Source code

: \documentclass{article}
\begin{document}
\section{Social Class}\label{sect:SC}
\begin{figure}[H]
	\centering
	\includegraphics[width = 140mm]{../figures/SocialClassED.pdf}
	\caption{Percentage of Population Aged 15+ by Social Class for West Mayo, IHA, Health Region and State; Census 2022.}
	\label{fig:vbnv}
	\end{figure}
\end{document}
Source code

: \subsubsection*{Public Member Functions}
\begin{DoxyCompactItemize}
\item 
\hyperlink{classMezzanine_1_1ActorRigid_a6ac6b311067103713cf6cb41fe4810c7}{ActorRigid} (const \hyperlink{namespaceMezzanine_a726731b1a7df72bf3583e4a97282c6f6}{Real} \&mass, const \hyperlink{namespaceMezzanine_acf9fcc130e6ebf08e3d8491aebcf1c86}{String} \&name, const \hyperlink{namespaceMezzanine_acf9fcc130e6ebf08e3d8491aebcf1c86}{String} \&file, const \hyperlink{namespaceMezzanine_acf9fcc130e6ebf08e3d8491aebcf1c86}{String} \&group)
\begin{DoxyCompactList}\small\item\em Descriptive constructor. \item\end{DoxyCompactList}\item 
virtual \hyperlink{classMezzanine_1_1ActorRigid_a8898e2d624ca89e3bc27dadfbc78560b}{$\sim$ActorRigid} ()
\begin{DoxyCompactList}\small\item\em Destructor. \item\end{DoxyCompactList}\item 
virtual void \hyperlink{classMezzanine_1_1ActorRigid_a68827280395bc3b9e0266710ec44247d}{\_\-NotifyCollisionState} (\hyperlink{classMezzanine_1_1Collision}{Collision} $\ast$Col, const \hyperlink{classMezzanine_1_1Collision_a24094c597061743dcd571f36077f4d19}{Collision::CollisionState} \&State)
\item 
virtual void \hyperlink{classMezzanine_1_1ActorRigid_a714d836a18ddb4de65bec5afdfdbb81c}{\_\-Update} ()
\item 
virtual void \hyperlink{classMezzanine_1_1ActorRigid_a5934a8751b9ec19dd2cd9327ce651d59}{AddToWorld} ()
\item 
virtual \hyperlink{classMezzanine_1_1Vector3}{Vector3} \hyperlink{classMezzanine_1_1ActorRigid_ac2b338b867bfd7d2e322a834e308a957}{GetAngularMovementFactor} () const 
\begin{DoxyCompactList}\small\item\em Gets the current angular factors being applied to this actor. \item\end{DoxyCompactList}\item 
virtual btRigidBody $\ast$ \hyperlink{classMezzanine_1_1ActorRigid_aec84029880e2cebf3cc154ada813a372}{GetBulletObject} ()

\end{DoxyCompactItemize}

→ TRY IT: Give back all the data exactly as it was written.

→ RESULT OF THE EXERCISE:
Source code

: \documentclass{article}
\begin{document}
\section{Social Class}\label{sect:SC}
\begin{figure}[H]
	\centering
	\includegraphics[width = 140mm]{../figures/SocialClassED.pdf}
	\caption{Percentage of Population Aged 15+ by Social Class for West Mayo, IHA, Health Region and State; Census 2022.}
	\label{fig:vbnv}
	\end{figure}
\end{document}
Source code

: \subsubsection*{Public Member Functions}
\begin{DoxyCompactItemize}
\item 
\hyperlink{classMezzanine_1_1ActorRigid_a6ac6b311067103713cf6cb41fe4810c7}{ActorRigid} (const \hyperlink{namespaceMezzanine_a726731b1a7df72bf3583e4a97282c6f6}{Real} \&mass, const \hyperlink{namespaceMezzanine_acf9fcc130e6ebf08e3d8491aebcf1c86}{String} \&name, const \hyperlink{namespaceMezzanine_acf9fcc130e6ebf08e3d8491aebcf1c86}{String} \&file, const \hyperlink{namespaceMezzanine_acf9fcc130e6ebf08e3d8491aebcf1c86}{String} \&group)
\begin{DoxyCompactList}\small\item\em Descriptive constructor. \item\end{DoxyCompactList}\item 
virtual \hyperlink{classMezzanine_1_1ActorRigid_a8898e2d624ca89e3bc27dadfbc78560b}{$\sim$ActorRigid} ()
\begin{DoxyCompactList}\small\item\em Destructor. \item\end{DoxyCompactList}\item 
virtual void \hyperlink{classMezzanine_1_1ActorRigid_a68827280395bc3b9e0266710ec44247d}{\_\-NotifyCollisionState} (\hyperlink{classMezzanine_1_1Collision}{Collision} $\ast$Col, const \hyperlink{classMezzanine_1_1Collision_a24094c597061743dcd571f36077f4d19}{Collision::CollisionState} \&State)
\item 
virtual void \hyperlink{classMezzanine_1_1ActorRigid_a714d836a18ddb4de65bec5afdfdbb81c}{\_\-Update} ()
\item 
virtual void \hyperlink{classMezzanine_1_1ActorRigid_a5934a8751b9ec19dd2cd9327ce651d59}{AddToWorld} ()
\item 
virtual \hyperlink{classMezzanine_1_1Vector3}{Vector3} \hyperlink{classMezzanine_1_1ActorRigid_ac2b338b867bfd7d2e322a834e308a957}{GetAngularMovementFactor} () const 
\begin{DoxyCompactList}\small\item\em Gets the current angular factors being applied to this actor. \item\end{DoxyCompactList}\item 
virtual btRigidBody $\ast$ \hyperlink{classMezzanine_1_1ActorRigid_aec84029880e2cebf3cc154ada813a372}{GetBulletObject} ()

\end{DoxyCompactItemize}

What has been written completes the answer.